Demo here, where the camera animation will stutter when it first brings the model into view.
The stutter is reduced from what it was previously (~5-6 frame loss), but there is still a consistent 1 frame loss right before the object comes on screen. I created a screen capture, and the frame drop can be noticed at frame 151, where the same frame is repeated twice. It’s such a quick drop that the FPS counter and the performance monitor don’t show any major issue.
Can you try setting alwaysSelectAsActiveMesh to true on all the loaded meshes ?
This is more of a “passive” solution, as assigning alwaysSelectAsActiveMesh doesn’t immediately trigger the lag, it queues it up for later in the rendering process. Contrast this with the mesh.render hack I mentioned above, which occurs instantly. So it does seem to make the lag not happen later on, but I would prefer if it could be invoked immediately.

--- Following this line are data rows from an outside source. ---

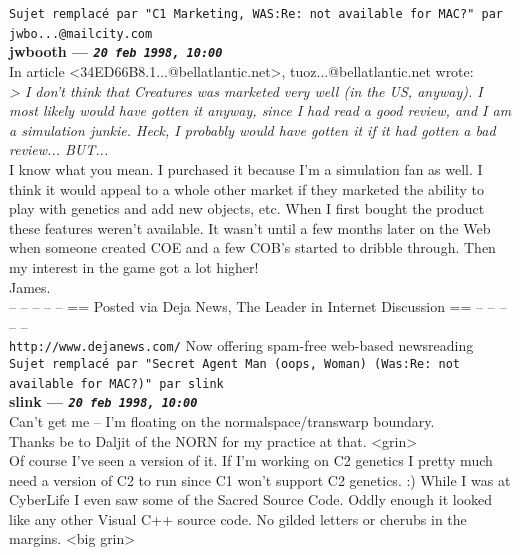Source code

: \documentclass[11pt,twoside,a4paper]{article}
\begin{document}
\begin{multicols*}{2}
 
		
	
		
\texttt{Sujet remplac{\'e} par "C1 Marketing, WAS:Re: not available for MAC?" par jwbo...@mailcity.com}~\\
		
	
		
\textbf{jwbooth --- \emph{\texttt{20 feb 1998, 10:00}}}~\\

In article <34ED66B8.1...@bellatlantic.net>, tuoz...@bellatlantic.net wrote:~\\
\emph{> I don't think that Creatures was marketed very well (in the US, anyway).  I most likely would have gotten it anyway, since I had read a good review, and I am a simulation junkie. Heck, I probably would have gotten it if it had gotten a bad review... BUT...}~\\

I know what you mean. I purchased it because I'm a simulation fan as well. I think it would appeal to a whole other market if they marketed the ability to play with genetics and add new objects, etc. When I first bought the product these features weren't available. It wasn't until a few months later on the Web when someone created COE and a few COB's started to dribble through. Then my interest in the game got a lot higher!~\\

James.~\\

-- -- -- -- -- == Posted via Deja News, The Leader in Internet Discussion == -- -- -- -- --~\\ 
\texttt{http://www.dejanews.com/}   Now offering spam-free web-based newsreading~\\

 
		
	
		
\texttt{Sujet remplac{\'e} par "Secret Agent Man (oops, Woman) (Was:Re: not available for MAC?)" par slink}~\\
		
	
		
\textbf{slink --- \emph{\texttt{20 feb 1998, 10:00}}}~\\

Can't get me -- I'm floating on the normalspace/transwarp boundary.~\\
Thanks be to Daljit of the NORN for my practice at that.  <grin>~\\

Of course I've seen a version of it.  If I'm working on C2 genetics I pretty much need a version of C2 to run since C1 won't support C2 genetics.  :)  While I was at CyberLife I even saw some of the Sacred Source Code.  Oddly enough it looked like any other Visual C++ source code.  No gilded letters or cherubs in the margins.  <big grin>~\\


\end{multicols*}
\end{document}
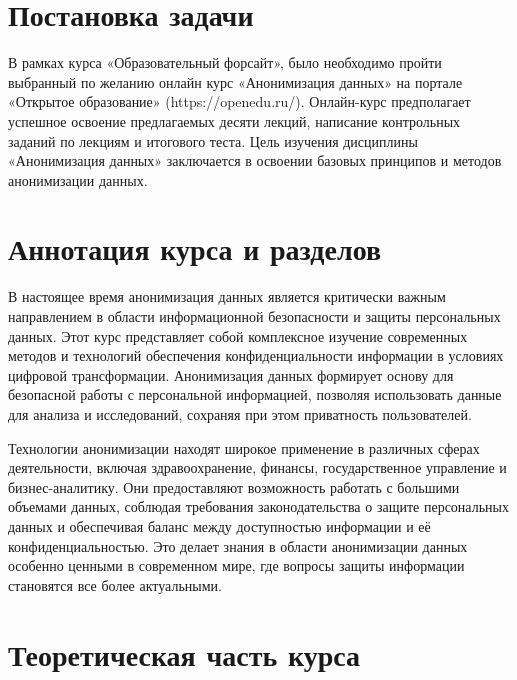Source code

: \documentclass[areasetadvanced]{scrartcl}
\begin{document}
\newpage
\section{Постановка задачи}
В рамках курса «Образовательный форсайт», было необходимо пройти выбранный по желанию
онлайн курс «Анонимизация данных» на портале «Открытое
образование» (https://openedu.ru/).
Онлайн-курс предполагает успешное освоение предлагаемых десяти лекций, написание
контрольных заданий по лекциям и итогового теста.
Цель изучения дисциплины «Анонимизация данных»
заключается в освоении базовых принципов и методов анонимизации данных.

\newpage
\section{Аннотация курса и разделов}
В настоящее время анонимизация данных является критически важным направлением в области информационной безопасности и защиты персональных данных. 
Этот курс представляет собой комплексное изучение современных методов и технологий обеспечения конфиденциальности информации в условиях цифровой трансформации. 
Анонимизация данных формирует основу для безопасной работы с персональной информацией, 
позволяя использовать данные для анализа и исследований, сохраняя при этом приватность пользователей.

Технологии анонимизации находят широкое применение в различных сферах деятельности, включая здравоохранение, финансы, государственное управление и бизнес-аналитику. 
Они предоставляют возможность работать с большими объемами данных, соблюдая требования законодательства о защите персональных данных и 
обеспечивая баланс между доступностью информации и её конфиденциальностью. 
Это делает знания в области анонимизации данных особенно ценными в современном мире, где вопросы защиты информации становятся все более актуальными.

\newpage
\section{Теоретическая часть курса}
\end{document}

Additionally, the side effect of disabling frustum clipping test is probably not desirable in the general use case.
Is it happening only in the playground ?
Same thing happens on a local test webpage I set up using the same code.
Ok so the last step is doing a perf capture in Edge or Chrome during the loading so we could spot the delay and see where it is hanging as I can unfortunately not repro locally as well would be great if you can try this ?
Are you seeing a stutter when capturing the profile? Looking at the screenshots in your profile, it doesn’t seem to stutter. I also don’t see the stutter when capturing on my machine. I can only repro when not profiling.
I was able to resolve my loading issues by tracing all calls to ThinEngine._compileRawShader to see what functions were incurring shader compilation, and then preloading materials by manually calling Mesh.isReady. Various mesh and material properties sometimes had to be adjusted to get the desired shader variant to compile.